A framework in Mojo for AI/ML/DL applications and other domains.

## An extended framework for Mojo:
- The [Mojo🔥](https://www.modular.com/mojo)programming language
- Mojo is built by Modular Inc. and the Mojo community.

## Overview
PyMo is a framework designed to leverage the capabilities of the Mojo programming language. The goal is to
provide a seamless transition for Python developers into the realm of AI, Machine Learning, Deep Learning
(AI/ML/DL), and other domains - with the performance enhancements offered by Mojo. Since Mojo is designed as a
systems programming language, its capabilities go beyond AI/ML/DL. This extends to PyMo as well - it can
be leveraged in other programming languages and domains. See `docs` for more information.

## Project Structure
```
├── LICENSE
├── README.md
├── __inti__.🔥
├── data
├── docs
├── examples
├── hello.mojo
├── magic.lock
├── mojoproject.toml
├── pymo
├── sandbox
├── .github
├── test
└── test_pymo.mojo
```

## Installation & Setup
To install and set up PyMo (on Linux), follow these steps:

**Install Magic Build System & Package Manager**
- If your machine does not have Modular's Magic software, you may need to install it on your local machine.
- See Magic documentation for installation instructions: [Magic docs](https://docs.modular.com/magic/).

**Clone the repository**
```bash
git clone [email protected]:rcghpge/pymo.git
cd pymo
```
**Initialize PyMo environment with Magic**
- Add dependencies (optional)
```bash
# Initialize PyMo
magic shell

# Add additional dependencies
magic add xgboost
```
**Run Test(s)**
```bash
# Workflow/Development environment
magic run test
mojo test

# Test individual Mojo source code at the file level
mojo -I . hello.mojo

# Initialize debugging session
mojo test --debug

# Initialize REPL environment
mojo repl
```
**Initialize a Jupyter Notebook Environment (Optional)**
```bash
magic run jupyter notebook
```
**Format Project's Code (Optional)**
```bash
magic run format
```
**Build & Ship Package(s) and Module(s) in Mojo (Optional)**
```bash
magic run build
```
## Features
### Interoperability with Python:
PyMo showcases Mojo's potential to become a superset of Python, focusing on enhancing Python's AI/ML/DL capabilities
while providing a glimpse into Mojo's language and domain-agnostic potential.

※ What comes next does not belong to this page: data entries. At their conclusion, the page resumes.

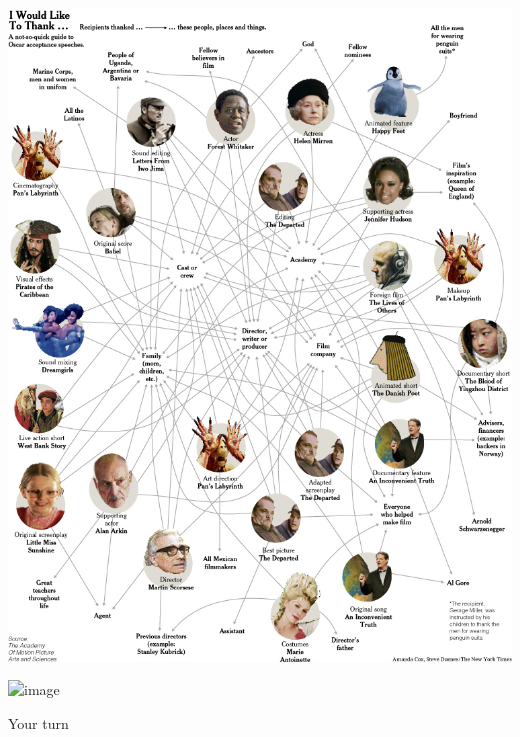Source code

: \documentclass{beamer}
\def\vf{\vfill}
\begin{document}
\begin{frame}

\begin{center}
\includegraphics[height=0.9\textheight]{figures/nytimes_oscar_2007}
\end{center}

\vf
{}

\end{frame}
\begin{frame}

\begin{center}
\includegraphics<1>[width=0.9\textwidth]{figures/trump_network}
\end{center}

\vf
{}

\end{frame}
\begin{frame}

\begin{center}
\Large{Your turn}
\end{center}

\end{frame}
\end{document}
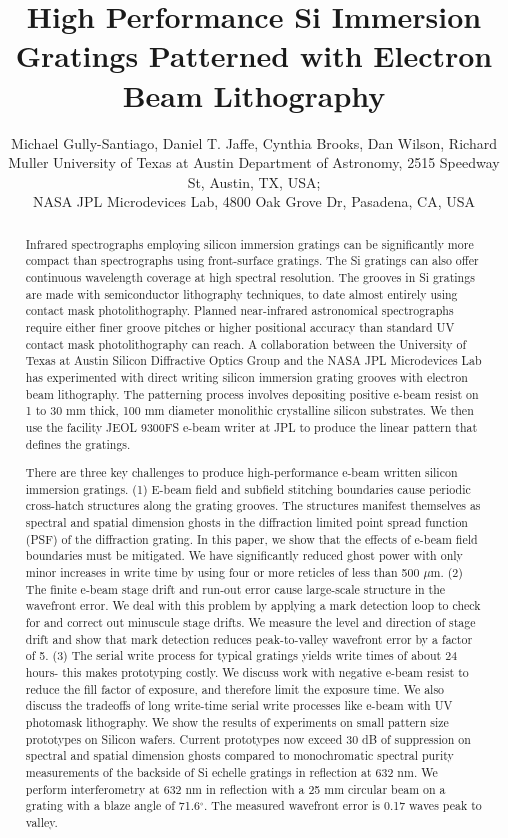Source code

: \documentclass[]{spie}  %
\title{High Performance Si Immersion Gratings Patterned with Electron Beam Lithography}
\author{Michael Gully-Santiago\supit{a}, Daniel T. Jaffe\supit{a}, Cynthia Brooks\supit{a}, Dan Wilson\supit{b}, Richard Muller\supit{b}
\skiplinehalf
\supit{a}University of Texas at Austin Department of Astronomy, 2515 Speedway St, Austin, TX, USA; \\
\supit{b}NASA JPL Microdevices Lab, 4800 Oak Grove Dr, Pasadena, CA, USA
}
\begin{document}
 
  \maketitle 

\begin{abstract}
Infrared spectrographs employing silicon immersion gratings can be significantly more compact than spectrographs using front-surface gratings.  The Si gratings can also offer continuous wavelength coverage at high spectral resolution.  The grooves in Si gratings are made with semiconductor lithography techniques, to date almost entirely using contact mask photolithography.  Planned near-infrared astronomical spectrographs require either finer groove pitches or higher positional accuracy than standard UV contact mask photolithography can reach.  A collaboration between the University of Texas at Austin Silicon Diffractive Optics Group and the NASA JPL Microdevices Lab has experimented with direct writing silicon immersion grating grooves with electron beam lithography.  The patterning process involves depositing positive e-beam resist on 1 to 30 mm thick, 100 mm diameter monolithic crystalline silicon substrates.  We then use the facility JEOL 9300FS e-beam writer at JPL to produce the linear pattern that defines the gratings.

There are three key challenges to produce high-performance e-beam written silicon immersion gratings.  (1) E-beam field and subfield stitching boundaries cause periodic cross-hatch structures along the grating grooves.   The structures manifest themselves as spectral and spatial dimension ghosts in the diffraction limited point spread function (PSF) of the diffraction grating.  In this paper, we show that the effects of e-beam field boundaries must be mitigated.  We have significantly reduced ghost power with only minor increases in write time by using four or more reticles of less than 500 $\mu$m. (2) The finite e-beam stage drift and run-out error cause large-scale structure in the wavefront error.  We deal with this problem by applying a mark detection loop to check for and correct out minuscule stage drifts.  We measure the level and direction of stage drift and show that mark detection reduces peak-to-valley wavefront error by a factor of 5. (3) The serial write process for typical gratings yields write times of about 24 hours- this makes prototyping costly.  We discuss work with negative e-beam resist to reduce the fill factor of exposure, and therefore limit the exposure time.
We also discuss the tradeoffs of long write-time serial write processes like e-beam with UV photomask lithography.  We show the results of experiments on small pattern size prototypes on Silicon wafers.  Current prototypes now exceed 30 dB of suppression on spectral and spatial dimension ghosts compared to monochromatic spectral purity measurements of the backside of Si echelle gratings in reflection at 632 nm.  We perform interferometry at 632 nm in reflection with a 25 mm circular beam on a grating with a blaze angle of 71.6$^\circ$.  The measured wavefront error is 0.17 waves peak to valley.
\end{abstract}
\end{document}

### Integration with Popular Libraries:
Here's how PyMo interacts with some well-known Python libraries and frameworks:
- **scikit-learn:** For machine learning models.
- **pandas:** For data manipulation and analysis.
- **numpy:** For numerical computing.
- **seaborn:** For statistical data visualization.
- **matplotlib:** For plotting visualizations.
- **pytest** Testing framework for Python.
- and more.

### Getting Started
Check out `examples/` and `test/` directories for sample code demonstrating how to use PyMo for building out packages and modules in Mojo and AI/ML/DL methods. The `test/` directory is for port testing ecosystems and the `sandbox/` directory is for ecosystem development eg libraries, Mojo, packages, modules etc.

**MAX**
- check out [MAX](https://www.modular.com/max) - an AI inference platform built by Modular
- PyMo can be leveraged in this framework.

**Python**
- If you are new to programming, check out [PyPi](https://pypi.org) - The Python Package Index. A repository of software for the Python programming language and also see [Python](https://docs.python.org/3/) documentation. Python is an awesome programming language to get started with in programming.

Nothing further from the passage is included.